No! But he has also not stopped allowing people to experience the consequences of disobedience and rebellion. As C.S. Lewis once wrote, in the end there are only two kinds of people: those who say to God, “Thy will be done,” and those to whom God says, “Thy will be done.” If people continue to reject God and worship other gods, God allows them to experience the results of those choices. But if God’s people humble themselves and pray and seek my face and turn from their wicked ways, I will hear from heaven.
The second application deals with the identification of Jesus as the “new Temple” for the people of God. Solomon’s Temple (and Herod’s reconstruction of it) may still lie in ruins, but Jesus has opened a new and living way for us into God’s presence.
“And so, dear brothers and sisters, we can boldly enter heaven’s Most Holy Place because of the blood of Jesus. By his death, Jesus opened a new and life-giving way through the curtain into the Most Holy Place. And since we have a great High Priest, who rules over God’s house, let us go right into the presence of God with sincere hearts fully trusting him” (Hebrews 10:19-22a, NLT).
That’s why Jesus encourages us to pray in his name!

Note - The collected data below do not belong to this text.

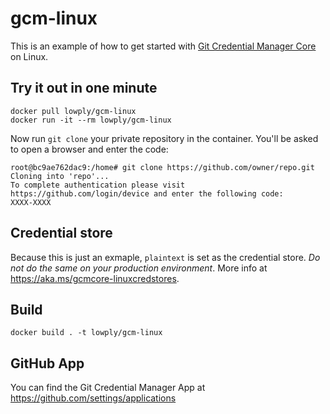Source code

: # gcm-linux

This is an example of how to get started with [Git Credential Manager Core](https://github.com/microsoft/Git-Credential-Manager-Core) on Linux.

## Try it out in one minute

```
docker pull lowply/gcm-linux
docker run -it --rm lowply/gcm-linux
```

Now run `git clone` your private repository in the container. You'll be asked to open a browser and enter the code:

```
root@bc9ae762dac9:/home# git clone https://github.com/owner/repo.git
Cloning into 'repo'...
To complete authentication please visit https://github.com/login/device and enter the following code:
XXXX-XXXX
```

## Credential store

Because this is just an exmaple, `plaintext` is set as the credential store. _Do not do the same on your production environment_. More info at https://aka.ms/gcmcore-linuxcredstores.

## Build

```
docker build . -t lowply/gcm-linux
```

## GitHub App

You can find the Git Credential Manager App at https://github.com/settings/applications

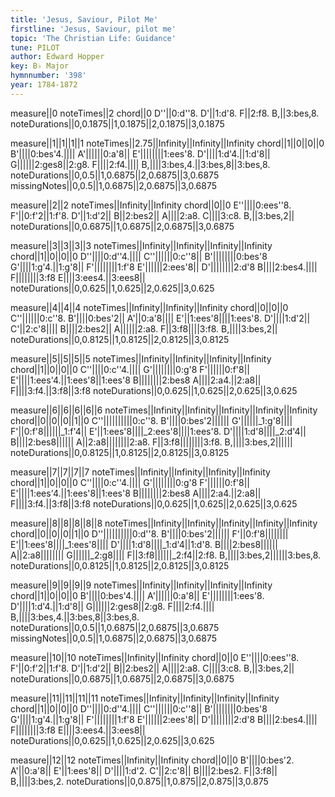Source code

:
 ```yaml
---
title: 'Jesus, Saviour, Pilot Me'
firstline: 'Jesus, Saviour, pilot me'
topic: 'The Christian Life: Guidance'
tune: PILOT
author: Edward Hopper
key: B♭ Major
hymnnumber: '398'
year: 1784-1872
---
```

measure||0
noteTimes||2
chord||0
D''||0:d''8.
D'||1:d'8.
F||2:f8.
B,||3:bes,8.
noteDurations||0,0.1875||1,0.1875||2,0.1875||3,0.1875

measure||1||1||1||1
noteTimes||2.75||Infinity||Infinity||Infinity
chord||1||0||0||0
B'||||0:bes'4.||||
A'||||||0:a'8||
E'||||||||1:ees'8.
D'||||1:d'4.||1:d'8||
G||||||2:ges8||2:g8.
F||||2:f4.||||
B,||||3:bes,4.||3:bes,8||3:bes,8.
noteDurations||0,0.5||1,0.6875||2,0.6875||3,0.6875
missingNotes||0,0.5||1,0.6875||2,0.6875||3,0.6875

measure||2||2
noteTimes||Infinity||Infinity
chord||0||0
E''||||0:ees''8.
F'||0:f'2||1:f'8.
D'||1:d'2||
B||2:bes2||
A||||2:a8.
C||||3:c8.
B,||3:bes,2||
noteDurations||0,0.6875||1,0.6875||2,0.6875||3,0.6875

measure||3||3||3||3
noteTimes||Infinity||Infinity||Infinity||Infinity
chord||1||0||0||0
D''||||0:d''4.||||
C''||||||0:c''8||
B'||||||||0:bes'8
G'||||1:g'4.||1:g'8||
F'||||||||1:f'8
E'||||||2:ees'8||
D'||||||||2:d'8
B||||2:bes4.||||
F||||||||3:f8
E||||3:ees4.||3:ees8||
noteDurations||0,0.625||1,0.625||2,0.625||3,0.625

measure||4||4||4
noteTimes||Infinity||Infinity||Infinity
chord||0||0||0
C''||||||0:c''8.
B'||||0:bes'2||
A'||0:a'8||||
E'||1:ees'8||||1:ees'8.
D'||||1:d'2||
C'||2:c'8||||
B||||2:bes2||
A||||||2:a8.
F||3:f8||||3:f8.
B,||||3:bes,2||
noteDurations||0,0.8125||1,0.8125||2,0.8125||3,0.8125

measure||5||5||5||5
noteTimes||Infinity||Infinity||Infinity||Infinity
chord||1||0||0||0
C''||||0:c''4.||||
G'||||||||0:g'8
F'||||||0:f'8||
E'||||1:ees'4.||1:ees'8||1:ees'8
B||||||||2:bes8
A||||2:a4.||2:a8||
F||||3:f4.||3:f8||3:f8
noteDurations||0,0.625||1,0.625||2,0.625||3,0.625

measure||6||6||6||6||6
noteTimes||Infinity||Infinity||Infinity||Infinity||Infinity
chord||0||0||0||1||0
C''||||||||||0:c''8.
B'||||0:bes'2||||||
G'||||||_1:g'8||||
F'||0:f'8||||||_1:f'4||
E'||1:ees'8||||_2:ees'8||||1:ees'8.
D'||||1:d'8||||_2:d'4||
B||||2:bes8||||||
A||2:a8||||||||2:a8.
F||3:f8||||||||3:f8.
B,||||3:bes,2||||||
noteDurations||0,0.8125||1,0.8125||2,0.8125||3,0.8125

measure||7||7||7||7
noteTimes||Infinity||Infinity||Infinity||Infinity
chord||1||0||0||0
C''||||0:c''4.||||
G'||||||||0:g'8
F'||||||0:f'8||
E'||||1:ees'4.||1:ees'8||1:ees'8
B||||||||2:bes8
A||||2:a4.||2:a8||
F||||3:f4.||3:f8||3:f8
noteDurations||0,0.625||1,0.625||2,0.625||3,0.625

measure||8||8||8||8||8
noteTimes||Infinity||Infinity||Infinity||Infinity||Infinity
chord||0||0||0||1||0
D''||||||||||0:d''8.
B'||||0:bes'2||||||
F'||0:f'8||||||||
E'||1:ees'8||||_1:ees'8||||
D'||||1:d'8||||_1:d'4||1:d'8.
B||||2:bes8||||||
A||2:a8||||||||
G||||||_2:g8||||
F||3:f8||||||_2:f4||2:f8.
B,||||3:bes,2||||||3:bes,8.
noteDurations||0,0.8125||1,0.8125||2,0.8125||3,0.8125

measure||9||9||9||9
noteTimes||Infinity||Infinity||Infinity||Infinity
chord||1||0||0||0
B'||||0:bes'4.||||
A'||||||0:a'8||
E'||||||||1:ees'8.
D'||||1:d'4.||1:d'8||
G||||||2:ges8||2:g8.
F||||2:f4.||||
B,||||3:bes,4.||3:bes,8||3:bes,8.
noteDurations||0,0.5||1,0.6875||2,0.6875||3,0.6875
missingNotes||0,0.5||1,0.6875||2,0.6875||3,0.6875

measure||10||10
noteTimes||Infinity||Infinity
chord||0||0
E''||||0:ees''8.
F'||0:f'2||1:f'8.
D'||1:d'2||
B||2:bes2||
A||||2:a8.
C||||3:c8.
B,||3:bes,2||
noteDurations||0,0.6875||1,0.6875||2,0.6875||3,0.6875

measure||11||11||11||11
noteTimes||Infinity||Infinity||Infinity||Infinity
chord||1||0||0||0
D''||||0:d''4.||||
C''||||||0:c''8||
B'||||||||0:bes'8
G'||||1:g'4.||1:g'8||
F'||||||||1:f'8
E'||||||2:ees'8||
D'||||||||2:d'8
B||||2:bes4.||||
F||||||||3:f8
E||||3:ees4.||3:ees8||
noteDurations||0,0.625||1,0.625||2,0.625||3,0.625

measure||12||12
noteTimes||Infinity||Infinity
chord||0||0
B'||||0:bes'2.
A'||0:a'8||
E'||1:ees'8||
D'||||1:d'2.
C'||2:c'8||
B||||2:bes2.
F||3:f8||
B,||||3:bes,2.
noteDurations||0,0.875||1,0.875||2,0.875||3,0.875

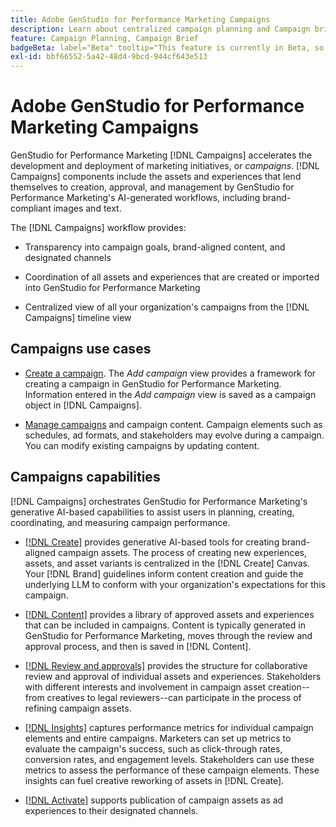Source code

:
 ```yaml
---
title: Adobe GenStudio for Performance Marketing Campaigns
description: Learn about centralized campaign planning and Campaign brief creation.
feature: Campaign Planning, Campaign Brief
badgeBeta: label="Beta" tooltip="This feature is currently in Beta, so some functionality may be limited or subject to change."
exl-id: bbf66552-5a42-48d4-9bcd-944cf643e513
---
```

# Adobe GenStudio for Performance Marketing Campaigns

GenStudio for Performance Marketing [!DNL Campaigns] accelerates the development and deployment of marketing initiatives, or _campaigns_. [!DNL Campaigns] components include the assets and experiences that lend themselves to creation, approval, and management by GenStudio for Performance Marketing's AI-generated workflows, including brand-compliant images and text.

The [!DNL Campaigns] workflow provides: 

* Transparency into campaign goals, brand-aligned content, and designated channels

* Coordination of all assets and experiences that are created or imported into GenStudio for Performance Marketing

* Centralized view of all your organization's campaigns from the [!DNL Campaigns] timeline view

## Campaigns use cases

* [Create a campaign](create-campaign.md). The _Add campaign_ view provides a framework for creating a campaign in GenStudio for Performance Marketing. Information entered in the _Add campaign_ view is saved as a campaign object in [!DNL Campaigns]. 

* [Manage campaigns](manage-campaign.md) and campaign content. Campaign elements such as schedules, ad formats, and stakeholders may evolve during a campaign. You can modify existing campaigns by updating content.

## Campaigns capabilities

[!DNL Campaigns] orchestrates GenStudio for Performance Marketing's generative AI-based capabilities to assist users in planning, creating, coordinating, and measuring campaign performance.

* [[!DNL Create]](/help/user-guide/create/overview.md) provides generative AI-based tools for creating brand-aligned campaign assets. The process of creating new experiences, assets, and asset variants is centralized in the [!DNL Create] Canvas. Your [!DNL Brand] guidelines inform content creation and guide the underlying LLM to conform with your organization's expectations for this campaign. 

* [[!DNL Content]](/help/user-guide/content/overview.md) provides a library of approved assets and experiences that can be included in campaigns. Content is typically generated in GenStudio for Performance Marketing, moves through the review and approval process, and then is saved in [!DNL Content].

* [[!DNL Review and approvals]](/help/user-guide/approvals/overview.md) provides the structure for collaborative review and approval of individual assets and experiences. Stakeholders with different interests and involvement in campaign asset creation--from creatives to legal reviewers--can participate in the process of refining campaign assets.

* [[!DNL Insights]](/help/user-guide/insights/overview.md) captures performance metrics for individual campaign elements and entire campaigns. Marketers can set up metrics to evaluate the campaign's success, such as click-through rates, conversion rates, and engagement levels. Stakeholders can use these metrics to assess the performance of these campaign elements. These insights can fuel creative reworking of assets in [!DNL Create].

* [[!DNL Activate]](/help/user-guide/activation/overview.md) supports publication of campaign assets as ad experiences to their designated channels.
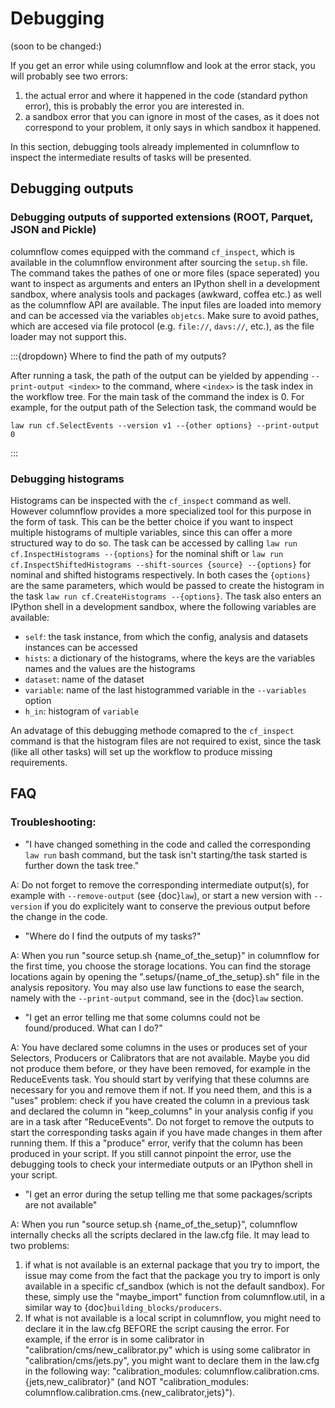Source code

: # Debugging

(soon to be changed:)

If you get an error while using columnflow and look at the error stack, you will probably see two errors:

1) the actual error and where it happened in the code (standard python error), this is probably the error you are interested in.
2) a sandbox error that you can ignore in most of the cases, as it does not correspond to your problem, it only says in which sandbox it happened.

In this section, debugging tools already implemented in columnflow to inspect the intermediate results of tasks will be presented.

## Debugging outputs

### Debugging outputs of supported extensions (ROOT, Parquet, JSON and Pickle)

columnflow comes equipped with the command `cf_inspect`, which is available in the columnflow environment after sourcing the `setup.sh` file.
The command takes the pathes of one or more files (space seperated) you want to inspect as arguments and enters an IPython shell in a development sandbox, where analysis tools and packages (awkward, coffea etc.) as well as the columnflow API are available.
The input files are loaded into memory and can be accessed via the variables `objetcs`.
Make sure to avoid pathes, which are accesed via file protocol (e.g. `file://`, `davs://`, etc.), as the file loader may not support this.

:::{dropdown} Where to find the path of my outputs?

After running a task, the path of the output can be yielded by appending  `--print-output <index>` to the command, where `<index>` is the task index in the workflow tree.
For the main task of the command the index is 0.
For example, for the output path of the Selection task, the command would be

```shell
law run cf.SelectEvents --version v1 --{other options} --print-output 0
```

:::

### Debugging histograms

Histograms can be inspected with the `cf_inspect` command as well.
However columnflow provides a more specialized tool for this purpose in the form of task.
This can be the better choice if you want to inspect multiple histograms of multiple variables, since this can offer a more structured way to do so.
The task can be accessed by calling `law run cf.InspectHistograms --{options}` for the nominal shift or `law run cf.InspectShiftedHistograms --shift-sources {source} --{options}` for nominal and shifted histograms respectively.
In both cases the `{options}` are the same parameters, which would be passed to create the histogram in the task `law run cf.CreateHistograms --{options}`.
The task also enters an IPython shell in a development sandbox, where the following variables are available:

- `self`: the task instance, from which the config, analysis and datasets instances can be accessed
- `hists`: a dictionary of the histograms, where the keys are the variables names and the values are the histograms
- `dataset`: name of the dataset
- `variable`: name of the last histogrammed variable in the `--variables` option
- `h_in`: histogram of `variable`

An advatage of this debugging methode comapred to the `cf_inspect` command is that the histogram files are not required to exist, since the task (like all other tasks) will set up the workflow to produce missing requirements.

## FAQ

### Troubleshooting:

- "I have changed something in the code and called the corresponding `law run` bash command, but the task isn't starting/the task started is further down the task tree."

A: Do not forget to remove the corresponding intermediate output(s), for example with `--remove-output` (see {doc}`law`), or start a new version with `--version` if you do explicitely want to conserve the previous output before the change in the code.

- "Where do I find the outputs of my tasks?"

A: When you run "source setup.sh {name_of_the_setup}" in columnflow for the first time, you choose the storage locations.
You can find the storage locations again by opening the ".setups/{name_of_the_setup}.sh" file in the analysis repository.
You may also use law functions to ease the search, namely with the `--print-output` command, see in the {doc}`law` section.

- "I get an error telling me that some columns could not be found/produced.
What can I do?"

A: You have declared some columns in the uses or produces set of your Selectors, Producers or Calibrators that are not available.
Maybe you did not produce them before, or they have been removed, for example in the ReduceEvents task.
You should start by verifying that these columns are necessary for you and remove them if not.
If you need them, and this is a "uses" problem:
check if you have created the column in a previous task and declared the column in "keep_columns" in your analysis config if you are in a task after "ReduceEvents".
Do not forget to remove the outputs to start the corresponding tasks again if you have made changes in them after running them.
If this a "produce" error, verify that the column has been produced in your script.
If you still cannot pinpoint the error, use the debugging tools to check your intermediate outputs or an IPython shell in your script.

- "I get an error during the setup telling me that some packages/scripts are not available"

A: When you run "source setup.sh {name_of_the_setup}", columnflow internally checks all the scripts declared in the law.cfg file.
It may lead to two problems:

1) if what is not available is an external package that you try to import, the issue may come from the fact that the package you try to import is only available in a specific cf_sandbox (which is not the default sandbox).
For these, simply use the "maybe_import" function from columnflow.util, in a similar way to {doc}`building_blocks/producers`.
2) If what is not available is a local script in columnflow, you might need to declare it in the law.cfg BEFORE the script causing the error.
For example, if the error is in some calibrator in "calibration/cms/new_calibrator.py" which is using some calibrator in "calibration/cms/jets.py", you might want to declare them in the law.cfg in the following way:
"calibration_modules: columnflow.calibration.cms.{jets,new_calibrator}" (and NOT "calibration_modules: columnflow.calibration.cms.{new_calibrator,jets}").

Father, thank you for reminding us that you listen to every prayer “made in this place.” That does not mean the Temple, which no longer stands, but in Jesus’ name. He has opened a new and living way for us into your presence, and he invites us to come before you to make our prayers known. What a blessing to know that you hear our prayers!
Thank you for also reminding us to never take that privilege for granted. If we humble ourselves, seek your face, and turn from our sin, you will hear us and respond. However, if we rebel against you and turn to other gods, we will reap the consequences of that rebellion. As the psalmist prayed, “You made me; you created me. Now give me the sense to follow your commands” (Psalm 119:73). Amen.